In this tutorial, we are going to code a Naive Bayes classifier from scratch. And therefor, one obviously needs to know how the algorithm actually works. So, if you don't know that yet, then you should probably first check out my Naive Bayes explained tutotrial. However, I will also give a quick recap of how the algorithm works in this tutorial.

Okay, so having said that, let's start with the code. And first, we need to make our import statements.

Import Statements

In [1]:
import pandas as pd

from helper_functions import prepare_data, replace_strings

from pprint import pprint
from IPython.display import Image

So first, we import "pandas" as "pd", which is the library that we are going to use to build the algorithm.

Then, from "helper_functions" we import "prepare_data" and "replace_strings". And "helper_functions" is simply a Python file (in the same folder as this notebook) where I stored some functions that help us to prepare our data. So, we don't actually need them for the algorithm. I just created them to make sure that this notebook doesn't get too cluttered.

After that, we import "pprint" from "pprint" which we will need to print out a nested dictionary in a more nicely formatted way.

And lastly, we import "Image" from "IPython.display" which I use to display an image of the algorithm later on in the notebook.

So, those are the import statements. And now, let's have a look at the data that we are going to use.

Data Preparation

In [2]:
# load data
df_train = pd.read_csv("../../data/train.csv", index_col="PassengerId")
df_test = pd.read_csv("../../data/test.csv", index_col="PassengerId")
test_labels = pd.read_csv("../../data/test_labels.csv", index_col="PassengerId", squeeze=True)

# prepare data
df_train = prepare_data(df_train)
df_test = prepare_data(df_test, train_set=False)

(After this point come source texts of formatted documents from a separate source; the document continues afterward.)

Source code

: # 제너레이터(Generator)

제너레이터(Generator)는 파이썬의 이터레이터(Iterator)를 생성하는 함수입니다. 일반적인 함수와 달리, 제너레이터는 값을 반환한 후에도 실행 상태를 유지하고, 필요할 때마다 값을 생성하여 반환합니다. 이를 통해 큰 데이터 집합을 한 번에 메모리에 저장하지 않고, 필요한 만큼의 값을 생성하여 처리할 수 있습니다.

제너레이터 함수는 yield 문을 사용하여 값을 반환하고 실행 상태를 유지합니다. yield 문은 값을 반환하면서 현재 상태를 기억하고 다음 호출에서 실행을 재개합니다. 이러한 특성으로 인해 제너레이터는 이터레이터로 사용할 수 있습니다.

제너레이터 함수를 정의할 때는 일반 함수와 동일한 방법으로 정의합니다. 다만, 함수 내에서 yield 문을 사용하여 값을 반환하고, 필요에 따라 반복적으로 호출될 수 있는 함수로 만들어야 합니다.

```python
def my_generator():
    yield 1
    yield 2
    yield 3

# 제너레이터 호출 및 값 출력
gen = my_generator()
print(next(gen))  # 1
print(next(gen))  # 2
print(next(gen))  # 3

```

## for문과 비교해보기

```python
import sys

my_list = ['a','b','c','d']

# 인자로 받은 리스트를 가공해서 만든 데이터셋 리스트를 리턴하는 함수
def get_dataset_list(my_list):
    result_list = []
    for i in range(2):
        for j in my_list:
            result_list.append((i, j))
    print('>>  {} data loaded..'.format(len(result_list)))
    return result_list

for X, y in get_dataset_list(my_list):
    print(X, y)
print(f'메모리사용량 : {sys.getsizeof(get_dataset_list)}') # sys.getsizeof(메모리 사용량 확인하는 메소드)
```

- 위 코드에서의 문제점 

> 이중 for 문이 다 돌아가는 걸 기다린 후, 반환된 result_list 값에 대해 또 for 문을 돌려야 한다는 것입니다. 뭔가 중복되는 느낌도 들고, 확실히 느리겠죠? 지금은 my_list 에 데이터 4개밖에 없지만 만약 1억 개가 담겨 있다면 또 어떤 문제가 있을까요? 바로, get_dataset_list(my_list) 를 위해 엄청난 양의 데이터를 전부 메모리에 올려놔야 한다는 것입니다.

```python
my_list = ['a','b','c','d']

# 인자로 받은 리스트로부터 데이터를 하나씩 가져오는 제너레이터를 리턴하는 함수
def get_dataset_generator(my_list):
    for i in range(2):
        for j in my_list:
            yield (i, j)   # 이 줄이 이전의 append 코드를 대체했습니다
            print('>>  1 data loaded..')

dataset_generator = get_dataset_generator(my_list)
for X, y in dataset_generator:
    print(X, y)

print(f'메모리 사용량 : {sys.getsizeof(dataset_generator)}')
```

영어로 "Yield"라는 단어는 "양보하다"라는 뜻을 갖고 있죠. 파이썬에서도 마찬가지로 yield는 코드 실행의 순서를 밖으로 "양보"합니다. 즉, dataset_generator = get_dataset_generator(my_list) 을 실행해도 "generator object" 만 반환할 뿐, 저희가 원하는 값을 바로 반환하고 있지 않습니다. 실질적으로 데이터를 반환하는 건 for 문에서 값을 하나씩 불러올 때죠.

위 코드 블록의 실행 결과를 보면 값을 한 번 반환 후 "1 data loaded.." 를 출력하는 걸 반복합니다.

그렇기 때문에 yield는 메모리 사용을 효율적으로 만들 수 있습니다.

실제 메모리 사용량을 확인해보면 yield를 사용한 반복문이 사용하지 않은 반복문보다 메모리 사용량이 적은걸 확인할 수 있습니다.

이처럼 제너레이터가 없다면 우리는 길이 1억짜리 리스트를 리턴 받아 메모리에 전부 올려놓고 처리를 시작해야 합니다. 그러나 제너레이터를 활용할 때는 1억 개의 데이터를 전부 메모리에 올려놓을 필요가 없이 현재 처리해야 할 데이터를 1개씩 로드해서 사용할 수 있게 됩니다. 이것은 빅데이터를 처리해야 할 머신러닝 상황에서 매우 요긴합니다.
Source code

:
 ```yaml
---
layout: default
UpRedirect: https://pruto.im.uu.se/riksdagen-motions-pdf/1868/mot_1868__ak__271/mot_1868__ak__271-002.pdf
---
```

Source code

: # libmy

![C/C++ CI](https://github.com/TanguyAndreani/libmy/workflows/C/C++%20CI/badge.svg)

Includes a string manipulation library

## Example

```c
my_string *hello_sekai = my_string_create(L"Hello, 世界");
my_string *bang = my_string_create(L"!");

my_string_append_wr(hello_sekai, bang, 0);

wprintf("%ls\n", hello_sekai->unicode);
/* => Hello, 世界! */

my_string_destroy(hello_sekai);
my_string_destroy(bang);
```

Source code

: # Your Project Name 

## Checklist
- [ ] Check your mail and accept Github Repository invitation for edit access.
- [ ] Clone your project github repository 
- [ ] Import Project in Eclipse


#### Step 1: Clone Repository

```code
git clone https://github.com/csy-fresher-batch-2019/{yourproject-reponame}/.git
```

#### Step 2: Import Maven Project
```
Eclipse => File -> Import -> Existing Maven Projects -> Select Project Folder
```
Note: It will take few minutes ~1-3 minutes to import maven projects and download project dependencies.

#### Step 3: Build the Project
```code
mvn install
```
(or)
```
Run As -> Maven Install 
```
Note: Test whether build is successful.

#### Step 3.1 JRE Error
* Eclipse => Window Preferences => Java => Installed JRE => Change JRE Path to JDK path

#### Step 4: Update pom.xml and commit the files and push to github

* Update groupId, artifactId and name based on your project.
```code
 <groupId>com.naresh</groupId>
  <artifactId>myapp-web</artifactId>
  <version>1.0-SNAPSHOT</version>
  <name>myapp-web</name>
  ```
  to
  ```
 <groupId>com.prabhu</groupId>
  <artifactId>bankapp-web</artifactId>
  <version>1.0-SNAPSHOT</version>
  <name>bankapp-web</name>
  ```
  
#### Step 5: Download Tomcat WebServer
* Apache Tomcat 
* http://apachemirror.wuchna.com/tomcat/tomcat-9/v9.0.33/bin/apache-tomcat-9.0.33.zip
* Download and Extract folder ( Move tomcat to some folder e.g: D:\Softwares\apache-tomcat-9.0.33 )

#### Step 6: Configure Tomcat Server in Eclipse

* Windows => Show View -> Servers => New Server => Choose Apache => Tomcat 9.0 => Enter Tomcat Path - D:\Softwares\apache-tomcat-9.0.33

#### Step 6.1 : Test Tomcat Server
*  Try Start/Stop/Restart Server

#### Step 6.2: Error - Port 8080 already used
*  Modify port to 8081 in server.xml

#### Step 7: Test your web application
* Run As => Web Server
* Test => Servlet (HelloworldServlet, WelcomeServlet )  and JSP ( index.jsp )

# handle missing values in training data
embarked_mode = df_train.Embarked.mode()[0]
df_train["Embarked"].fillna(embarked_mode, inplace=True)

df_train.head()
Out[2]:
Sex Pclass Age_Group Embarked SibSp ParCh Survived
PassengerId
1 male 3 Adult S 1 0 0
2 female 1 Adult C 1 0 1
3 female 3 Adult S 0 0 1
4 female 1 Adult S 1 0 1
5 male 3 Adult S 0 0 0

Namely, we are going to use the Titanic Data Set. This data set contains information about the passengers of the Titanic accident. So, each row represents one specific passenger. And the available features are the following:

  • Sex: male or female
  • Pclass: whether the passenger travels in the 1st, 2nd or 3rd class
  • Age_Group:
    • Child (0-12 years)
    • Teenager (13-19 years)
    • Adult (above 19 years)
    • Unknown
  • Embarked (i.e. at which port the passenger got on board):
    • C (Cherbourg)
    • Q (Queenstown)
    • S (Southampton)
  • SibSp: number of siblings/spouses aboard the Titanic
  • ParCh: number of parents/children aboard the Titanic

The last column of the dataframe ("Survived") contains the label of this data set. Namely, it tells us whether the respective passenger did survive (1) or did not survive (0) the accident.

So, that is our training data. And now, let's have a look at the test data.

In [3]:
df_test.head()
Out[3]:
Sex Pclass Age_Group Embarked SibSp ParCh
PassengerId
892 male 3 Adult Q 0 0
893 female 3 Adult S 1 0
894 male 2 Adult Q 0 0
895 male 3 Adult S 0 0
896 female 3 Adult S 1 1

Here, the "Survived" column is obviously missing since that is what we want to predict. For example, if we look at the first passenger (with Id=892), we want to be able to predict if that passenger survived (1) or if that passenger did not survive (0).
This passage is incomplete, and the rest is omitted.